The aims of this study were to establish and validate various predictive equations of half-marathon performance. Seventy-eight half-marathon male runners participated in two different phases. Phase 1 (n = 48) was used to establish the equations for estimating half-marathon performance, and Phase 2 (n = 30) to validate these equations. Apart from half-marathon performance, training-related and anthropometric variables were recorded, and an incremental test on a treadmill was performed, in which physiological (VO, speed at the anaerobic threshold, peak speed) and biomechanical variables (contact and flight times, step length and step rate) were registered.
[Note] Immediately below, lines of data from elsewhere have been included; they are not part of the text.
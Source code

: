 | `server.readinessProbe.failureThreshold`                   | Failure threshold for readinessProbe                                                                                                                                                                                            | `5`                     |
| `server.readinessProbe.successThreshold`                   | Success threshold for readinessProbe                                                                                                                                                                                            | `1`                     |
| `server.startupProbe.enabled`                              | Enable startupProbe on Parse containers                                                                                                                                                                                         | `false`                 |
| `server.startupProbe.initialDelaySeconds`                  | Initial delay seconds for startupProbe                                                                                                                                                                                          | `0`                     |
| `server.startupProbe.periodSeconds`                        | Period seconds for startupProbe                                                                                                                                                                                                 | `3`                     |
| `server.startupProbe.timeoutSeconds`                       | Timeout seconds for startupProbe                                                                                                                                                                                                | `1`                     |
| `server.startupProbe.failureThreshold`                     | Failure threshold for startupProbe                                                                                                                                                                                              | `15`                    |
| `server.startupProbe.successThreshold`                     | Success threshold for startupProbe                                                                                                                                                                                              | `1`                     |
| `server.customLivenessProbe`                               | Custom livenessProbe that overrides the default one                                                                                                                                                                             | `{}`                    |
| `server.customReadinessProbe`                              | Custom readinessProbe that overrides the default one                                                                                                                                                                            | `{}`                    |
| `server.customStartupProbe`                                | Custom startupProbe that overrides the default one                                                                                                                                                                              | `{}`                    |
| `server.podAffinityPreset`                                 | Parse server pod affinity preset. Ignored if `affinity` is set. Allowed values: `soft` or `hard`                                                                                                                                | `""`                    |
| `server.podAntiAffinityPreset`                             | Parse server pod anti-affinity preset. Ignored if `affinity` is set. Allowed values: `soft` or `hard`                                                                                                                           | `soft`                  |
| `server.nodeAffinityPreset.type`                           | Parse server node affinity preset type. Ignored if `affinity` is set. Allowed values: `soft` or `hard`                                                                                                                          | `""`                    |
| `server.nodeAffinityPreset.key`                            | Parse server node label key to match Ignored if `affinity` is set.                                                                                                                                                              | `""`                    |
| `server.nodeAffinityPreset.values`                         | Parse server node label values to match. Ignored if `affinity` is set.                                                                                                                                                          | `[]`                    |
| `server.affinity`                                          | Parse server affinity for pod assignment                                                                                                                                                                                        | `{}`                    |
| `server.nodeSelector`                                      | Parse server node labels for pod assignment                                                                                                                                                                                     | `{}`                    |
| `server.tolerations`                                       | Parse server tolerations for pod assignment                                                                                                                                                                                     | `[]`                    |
In Phase 1, half-marathon performance could be predicted to 90.3% by variables related to training and anthropometry (Equation 1), 94.9% by physiological variables (Equation 2), 93.7% by biomechanical parameters (Equation 3) and 96.2% by a general equation (Equation 4). Using these equations, in Phase 2 the predicted time was significantly correlated with performance (r = 0.78, 0.92, 0.90 and 0.95, respectively). The proposed equations and their validation showed a high prediction of half-marathon performance in long distance male runners, considered from different approaches. Furthermore, they improved the prediction performance of previous studies, which makes them a highly practical application in the field of training and performance.
本研究的目的是建立并验证半程马拉松成绩的各种预测方程。78名男性半程马拉松跑者参与了两个不同阶段。第一阶段(n = 48)用于建立估算半程马拉松成绩的方程,第二阶段(n = 30)用于验证这些方程。除了半程马拉松成绩外,还记录了与训练相关的变量和人体测量学变量,并在跑步机上进行了递增测试,记录了生理变量(摄氧量、无氧阈速度、峰值速度)和生物力学变量(接触时间和腾空时间、步长和步频)。在第一阶段,与训练和人体测量学相关的变量可将半程马拉松成绩预测到90.3%(方程1),生理变量可预测到94.9%(方程2),生物力学参数可预测到93.7%(方程3),通用方程可预测到96.2%(方程4)。使用这些方程,在第二阶段,预测时间与成绩显著相关(r分别为0.78、0.92、0.90和0.95)。从不同方法考虑,所提出的方程及其验证显示出对长距离男性跑者半程马拉松成绩的高度预测性。此外,它们提高了先前研究的预测性能,使其在训练和成绩领域具有高度的实际应用价值。